ECLI:NL:RBOBR:2013:BZ5525
Datum: 28-03-2013
Onderwerp: Verklaring deskundige bij loonvordering
Overige onderwerpen: Verplichte verklaring deskundige
Rechtsgebiedenregister: Sociaal-zekerheidsrecht, Arbeidsrecht
Vindplaats: Avdr.nl
Eindafrekening bij einde dienstverband. Artt. 7:627 BW, 7:628 BW, 7:629 lid 6 en 7 BW en 7:629a lid 2 BW.
Eiser grondt zijn vordering op de stelling dat hij een periode arbeidsongeschikt was, zodat werkgever ten onrechte de dagen van de periode van ziekmelding heeft aangemerkt als zijnde verlof en dit in mindering heeft gebracht op de niet genoten vakantiedagen. Voor de stelling van werkgever dat eiser arbeidsongeschikt was verwijst zij naar de voortgangsrapportage van de arboconsulent, opgemaakt in het kader van de verzuimbegeleiding waartoe de arboconsulent in het kader van haar verlengde-armconstructie bevoegd was. Hierin wordt echter niet geconcludeerd dat eiser arbeidsgeschikt was. De arboconsulent deelt weliswaar mee geen beperkingen te constateren en eiser in staat te achten zijn werkzaamheden volledig uit te kunnen voeren, maar hieruit kan niet direct de gevolgtrekking worden gemaakt dat eiser niet arbeidsongeschiktheid was.
Het is in eerste instantie de werknemer zelf die bepaalt dat hij vanwege medische klachten het werk niet kan verrichten.

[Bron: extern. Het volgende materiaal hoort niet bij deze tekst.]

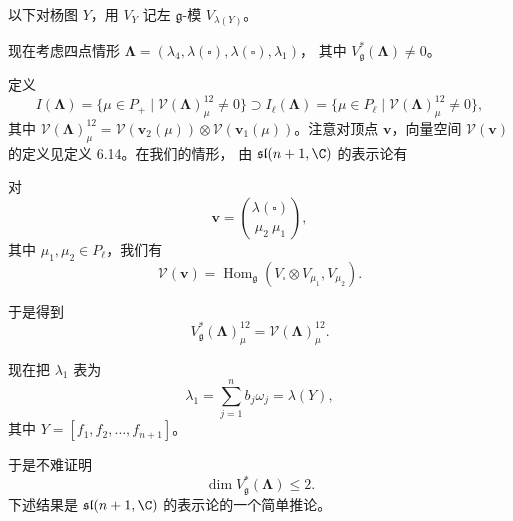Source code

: 以下对杨图 $Y$，用 $V_Y$ 记左 $\mathfrak{g}$-模 $V_{\lambda(Y)}$。

现在考虑四点情形 $\mathbf{\Lambda}=(\lambda_4,\lambda(\square),\lambda(\square),\lambda_1)$，
其中 $V_{\mathfrak{g}}^*(\mathbf{\Lambda})\neq0$。


定义
\[
I(\mathbf{\Lambda})=\{\mu\in P_+\mid\mathcal V(\mathbf{\Lambda})_\mu^{12}\neq0\}
\supset I_\ell(\mathbf{\Lambda})
=\{\mu\in P_\ell\mid\mathcal V(\mathbf{\Lambda})_\mu^{12}\neq0\},
\]
其中 $\mathcal V(\mathbf{\Lambda})_\mu^{12}
=\mathcal V(\mathbf{v}_2(\mu))\otimes\mathcal V(\mathbf{v}_1(\mu))$。注意对顶点
$\mathbf{v}$，向量空间 $\mathcal V(\mathbf{v})$ 的定义见定义 6.14。在我们的情形，
由 $\mathfrak{sl}(n+1,\C)$ 的表示论有

\begin{proposition}[6.21]
对
\[
\mathbf{v}=\binom{\lambda(\square)}{\mu_2\ \mu_1},
\]
其中 $\mu_1,\mu_2\in P_\ell$，我们有
\[
\mathcal V(\mathbf{v})
=\operatorname{Hom}_{\mathfrak{g}}(V_{\square}\otimes V_{\mu_1},V_{\mu_2}).
\]
\end{proposition}

于是得到
\[
V_{\mathfrak{g}}^*(\mathbf{\Lambda})_\mu^{12}
=\mathcal V(\mathbf{\Lambda})_\mu^{12}.
\]

现在把 $\lambda_1$ 表为
\[
\lambda_1=\sum_{j=1}^n b_j\omega_j=\lambda(Y),
\]
其中 $Y=[f_1,f_2,\dots,f_{n+1}]$。

于是不难证明
\[
\dim V_{\mathfrak{g}}^*(\mathbf{\Lambda})\le2.
\]
下述结果是 $\mathfrak{sl}(n+1,\C)$ 的表示论的一个简单推论。

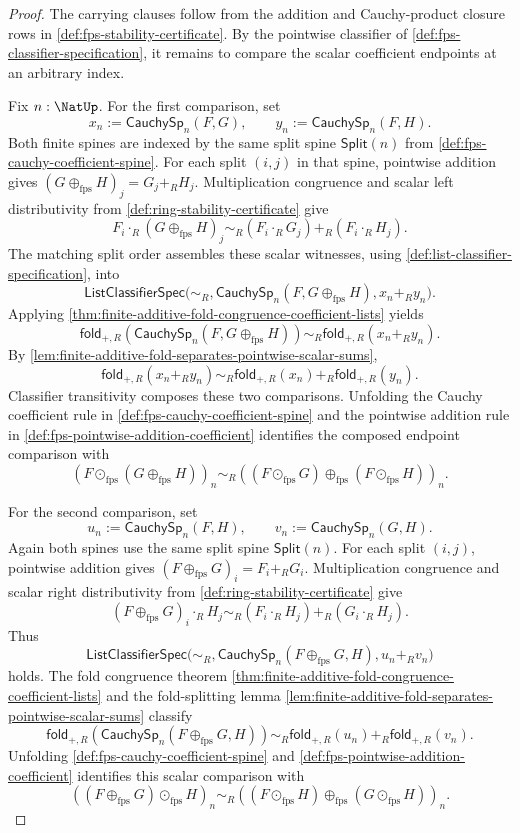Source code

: \begin{proof}
The carrying clauses follow from the addition and Cauchy-product closure rows in \autoref{def:fps-stability-certificate}. By the pointwise classifier of \autoref{def:fps-classifier-specification}, it remains to compare the scalar coefficient endpoints at an arbitrary index.

Fix $n:\NatUp$. For the first comparison, set
$$
x_n:=\mathsf{CauchySp}_n(F,G),
\qquad
y_n:=\mathsf{CauchySp}_n(F,H).
$$
Both finite spines are indexed by the same split spine $\mathsf{Split}(n)$ from \autoref{def:fps-cauchy-coefficient-spine}. For each split $(i,j)$ in that spine, pointwise addition gives $(G\oplus_{\mathrm{fps}}H)_j=G_j+_RH_j$. Multiplication congruence and scalar left distributivity from \autoref{def:ring-stability-certificate} give
$$
F_i\cdot_R(G\oplus_{\mathrm{fps}}H)_j
\sim_R
(F_i\cdot_RG_j)+_R(F_i\cdot_RH_j).
$$
The matching split order assembles these scalar witnesses, using \autoref{def:list-classifier-specification}, into
$$
\mathsf{ListClassifierSpec}\bigl(\sim_R,
\mathsf{CauchySp}_n(F,G\oplus_{\mathrm{fps}}H),x_n+_Ry_n\bigr).
$$
Applying \autoref{thm:finite-additive-fold-congruence-coefficient-lists} yields
$$
\mathsf{fold}_{+,R}(\mathsf{CauchySp}_n(F,G\oplus_{\mathrm{fps}}H))
\sim_R
\mathsf{fold}_{+,R}(x_n+_Ry_n).
$$
By \autoref{lem:finite-additive-fold-separates-pointwise-scalar-sums},
$$
\mathsf{fold}_{+,R}(x_n+_Ry_n)
\sim_R
\mathsf{fold}_{+,R}(x_n)+_R\mathsf{fold}_{+,R}(y_n).
$$
Classifier transitivity composes these two comparisons. Unfolding the Cauchy coefficient rule in \autoref{def:fps-cauchy-coefficient-spine} and the pointwise addition rule in \autoref{def:fps-pointwise-addition-coefficient} identifies the composed endpoint comparison with
$$
(F\odot_{\mathrm{fps}}(G\oplus_{\mathrm{fps}}H))_n
\sim_R
((F\odot_{\mathrm{fps}}G)\oplus_{\mathrm{fps}}(F\odot_{\mathrm{fps}}H))_n.
$$

For the second comparison, set
$$
u_n:=\mathsf{CauchySp}_n(F,H),
\qquad
v_n:=\mathsf{CauchySp}_n(G,H).
$$
Again both spines use the same split spine $\mathsf{Split}(n)$. For each split $(i,j)$, pointwise addition gives $(F\oplus_{\mathrm{fps}}G)_i=F_i+_RG_i$. Multiplication congruence and scalar right distributivity from \autoref{def:ring-stability-certificate} give
$$
(F\oplus_{\mathrm{fps}}G)_i\cdot_RH_j
\sim_R
(F_i\cdot_RH_j)+_R(G_i\cdot_RH_j).
$$
Thus
$$
\mathsf{ListClassifierSpec}\bigl(\sim_R,
\mathsf{CauchySp}_n(F\oplus_{\mathrm{fps}}G,H),u_n+_Rv_n\bigr)
$$
holds. The fold congruence theorem \autoref{thm:finite-additive-fold-congruence-coefficient-lists} and the fold-splitting lemma \autoref{lem:finite-additive-fold-separates-pointwise-scalar-sums} classify
$$
\mathsf{fold}_{+,R}(\mathsf{CauchySp}_n(F\oplus_{\mathrm{fps}}G,H))
\sim_R
\mathsf{fold}_{+,R}(u_n)+_R\mathsf{fold}_{+,R}(v_n).
$$
Unfolding \autoref{def:fps-cauchy-coefficient-spine} and \autoref{def:fps-pointwise-addition-coefficient} identifies this scalar comparison with
$$
((F\oplus_{\mathrm{fps}}G)\odot_{\mathrm{fps}}H)_n
\sim_R
((F\odot_{\mathrm{fps}}H)\oplus_{\mathrm{fps}}(G\odot_{\mathrm{fps}}H))_n.
$$


\end{proof}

Voor het geval eiser het niet eens zou zijn met haar advies, heeft de arboconsulent eiser dan ook gewezen op de mogelijkheid om een second opinion aan te vragen bij het UWV. Eiser heeft van deze mogelijkheid gebruik gemaakt.
De werkgever moet vervolgens vaststellen of er een legitieme grond tot loondoorbetaling is. De werkgever is ook degene die verantwoordelijk is voor het opstarten van een eventueel re-integratietraject.
Hoe en of werkgever heeft gereageerd op de voortgangsrapportage van de arboconsulent is echter gesteld noch gebleken. Onbekend is of partijen met elkaar in overleg zijn gegaan en/of eiser is opgeroepen om zijn werkzaamheden te hervatten. Verder blijkt in het kader van een eventuele werkhervatting van eiser en/of verzuimbegeleiding van eiser niet van enige actie aan de zijde van werkgever, terwijl dit wel op haar weg had gelegen.
Voorts is gesteld noch gebleken van omstandigheden die werkgever bevoegdheid geven om conform het bepaalde artikel 7:629 lid 6 BW betaling van het loon op te schorten. Nu verder gesteld noch gebleken is dat werkgever eiser binnen een redelijke termijn de grond van weigering of opschorting heeft meegedeeld, kan werkgever ingevolge artikel 7:629 lid 7 BW geen beroep meer doen op enige grond het loon geheel of gedeeltelijk niet te betalen of de betaling daarvan op te schorten.